Dec 13, 2014

PXE booting x86 kernel from Ubuntu host

By itself, building my own Linux kernel and root file system only marginally boosted my understanding of the Linux kernel.  But since modifying the kernel features, and if necessary, kernel sources is a good way to understand the Linux kernel, rolling my own Linux distribution with Buildroot is critical.  For an ARM target, my recent blog entries (thisthis, and this) documented downloading the Linux kernel from a development host over TFTP, and then exporting the rootfs over NFS.  I was writing this as part of my blog entry on ways to study the Linux kernel, but it got too big, so I am breaking out just the part about building an x86 Buildroot distribution and booting that over PXE. For an x86 target, I went through the same exercise a few years ago while studying sample loop jitter on Linux, but I documented it in Google docs--which seems to be less accessible for people than blogger.  So I am going to repeat the exercise again using a Dell Optiplex 755 tower (model DCNE)  with a 16x PCIe slot.  So this section is about Buildroot for my Optiplex 755, which packs Core2 duo CPU, a Gbit Ethernet.  As PXE works the same for x86 vs. x64 targets, you might see parts of the steps illustrated for my older 32-bit laptop; don't be confused if you see the name change.

The overall interaction between the target and the development host follows the the x86 laptop example I went through in my Google docs blog entry from a few years ago.

Get Buildroot

The required packages (for xconfig--the QT4 GUI; GTK GUI option requires GTK2+ dev packages, which I don't want to bother with) on Ubuntu 14.04 LTS are:
$ sudo apt-get install git build-essential gawk bison flex gettext texinfo libqt4-dev

Get the buildroot source.
$ git clone git://git.buildroot.net/buildroot

And then switch over to the latest stable branch (which is 2014.08 right now)
$ cd buildroot
$ git checkout 2014.08
$ git pull . 2014.08

Configure Buildroot for the target CPU and glibc

Unlike a Zedboard (ARM based) which has a reference Buildroot config in (<BR2>/board/avnet/zedboard), there does not seem to be a checked in config for T40.  But this old blog entry seems like a good place to start.  Fire up xconfig to configure Buildroot.
$ make xconfig

These are the configs I changed from the Buildroot default:
  • Target option: x86_64/core2
  • Build options
    • Enable compiler cache
    • gcc optimization level: O3 (rather than for size)
  • Toolchain
    • glibc 2.19 (to mimic the Ubuntu 14.04 environment, which Cuda supports).
      • But stop and think: why didn't I just use the gcc I got with build-essential package?  Because Buildroot manual says: "We also do not support using the distribution toolchain (i.e. the gcc/binutils/C library installed by your distribution) as the toolchain to build software for the target.

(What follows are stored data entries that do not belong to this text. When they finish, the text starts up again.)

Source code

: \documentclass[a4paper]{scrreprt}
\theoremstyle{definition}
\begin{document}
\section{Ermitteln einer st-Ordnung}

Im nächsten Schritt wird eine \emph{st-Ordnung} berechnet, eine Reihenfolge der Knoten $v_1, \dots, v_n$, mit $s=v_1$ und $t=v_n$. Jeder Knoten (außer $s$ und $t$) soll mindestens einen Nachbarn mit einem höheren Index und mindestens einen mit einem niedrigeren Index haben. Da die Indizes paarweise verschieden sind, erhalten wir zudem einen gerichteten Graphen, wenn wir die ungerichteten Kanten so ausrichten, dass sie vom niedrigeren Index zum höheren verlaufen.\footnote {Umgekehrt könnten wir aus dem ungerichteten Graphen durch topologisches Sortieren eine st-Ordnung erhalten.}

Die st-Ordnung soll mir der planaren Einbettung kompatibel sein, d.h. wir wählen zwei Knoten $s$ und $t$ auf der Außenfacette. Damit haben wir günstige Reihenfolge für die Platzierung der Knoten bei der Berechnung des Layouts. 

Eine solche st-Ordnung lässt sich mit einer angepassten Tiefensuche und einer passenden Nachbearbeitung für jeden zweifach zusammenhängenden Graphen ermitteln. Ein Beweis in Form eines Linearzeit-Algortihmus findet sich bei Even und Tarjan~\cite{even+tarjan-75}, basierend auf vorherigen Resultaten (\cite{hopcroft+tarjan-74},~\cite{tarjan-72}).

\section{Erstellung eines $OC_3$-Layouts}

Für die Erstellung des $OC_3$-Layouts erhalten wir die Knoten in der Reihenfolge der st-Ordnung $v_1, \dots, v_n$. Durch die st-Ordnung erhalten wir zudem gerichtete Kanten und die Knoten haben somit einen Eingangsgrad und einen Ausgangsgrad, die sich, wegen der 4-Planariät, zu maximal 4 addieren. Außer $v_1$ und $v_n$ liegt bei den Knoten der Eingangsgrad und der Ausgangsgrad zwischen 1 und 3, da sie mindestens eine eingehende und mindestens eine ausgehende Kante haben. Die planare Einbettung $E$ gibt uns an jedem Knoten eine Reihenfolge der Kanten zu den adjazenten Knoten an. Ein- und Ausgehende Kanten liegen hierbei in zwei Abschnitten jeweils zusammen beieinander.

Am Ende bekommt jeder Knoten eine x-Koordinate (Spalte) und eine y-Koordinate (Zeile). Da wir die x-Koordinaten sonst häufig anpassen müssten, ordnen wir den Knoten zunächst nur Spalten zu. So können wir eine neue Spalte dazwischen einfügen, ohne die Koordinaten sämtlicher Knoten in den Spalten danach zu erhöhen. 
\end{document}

This is because your distribution toolchain is not a "pure" toolchain (i.e. only with the C/C++ library), so we cannot import it properly into the Buildroot build environment. So even if you are building a system for a x86 or x86_64 target, you have to generate a cross-compilation toolchain with Buildroot or crosstool-NG."
    • Enable C++ suport
    • Build cross gdb for the host
    • Purge unwanted locales
      • Locales to keep: en_US
    • Register toolchain without Eclipse Buildroot plugin, because I want the Buildroot Eclipse CDT integration.
  • System configuration
    • hostname: o755
    • /dev management: Dynamic using eudev, to more closely match Ubuntu
    • Root password: I changed from the empty (no password) to something else
    • Check "install timezone info"
      • default local time: America/Los_Angeles
    • Path to users tables: /mnt/work/o755/BR2/ROOTFS_USERS_TABLES, which looks like this:
      foo -1 wheel -1 =<password> /home/foo /bin/sh - Foo user
  • Kernel: Enable "Linux Kernel" to show kernel options
    • Kernel version: Local directory: /mnt/work/zed/kernel.  This is the kernel from ADI git tree, for Zedboard.  Why don't I just use the stock kernel that Buildroot points to?  Further down, I discuss the kernel configs necessary for rootfs over NFS.  The typical defconfig used for x86 is "i386" and ia64 is "generic".  My defconfig will have to be used on the "generic", but there is no Buildroot hook to copy a defconfig from elsewhere into the downloaded kernel.  So it's easier just to use a kernel that already has the defconfig I want.
    • Defconfig name: x86_64_nfs (which is in <kernel>/arch/x86/configs; see below for my defconfig)
  • Target packages
    • Debugging profiling and benchmarking
      • strace
      • trace-cmd
    • Networking applications
      • dropbear: do NOT optimize for size (I want speed instead)
      • ethtool: used extensively in Linux Kernel Networking by Rami Rosen.
    • Shell and utilities
      • file
      • logrotate
      • screen
      • sudo
Note that I did NOT configure the bootloader; the PC architecture specifies its own bootloader: it used to be the BIOS, but now the industry has transitioned to UEFI (Unified Enhanced Firmware Interface?).  From my 

Configure the kernel for NFS rootfs and kgdb

<kernel>/arch/x86/configs/x86_64_defconfig is already quite extensive.  I appended the following configs to create x86_64_nfs_defconfig for the NFS rootfs feature:

CONFIG_NETWORK_FILESYSTEMS=y
CONFIG_ROOT_NFS=y
CONFIG_NFS_USE_KERNEL_DNS=y
# CONFIG_NFSD is not set
CONFIG_NFS_COMMON=y
CONFIG_E1000E=y

Note that I am overriding the CONFIG_NFSD=m set earlier in the file.  CONFIG_E1000E is technically NOT an NFS rootfs config, but the kernel needs a device driver statically compiled in, to get IP communication before the the rootfs is available.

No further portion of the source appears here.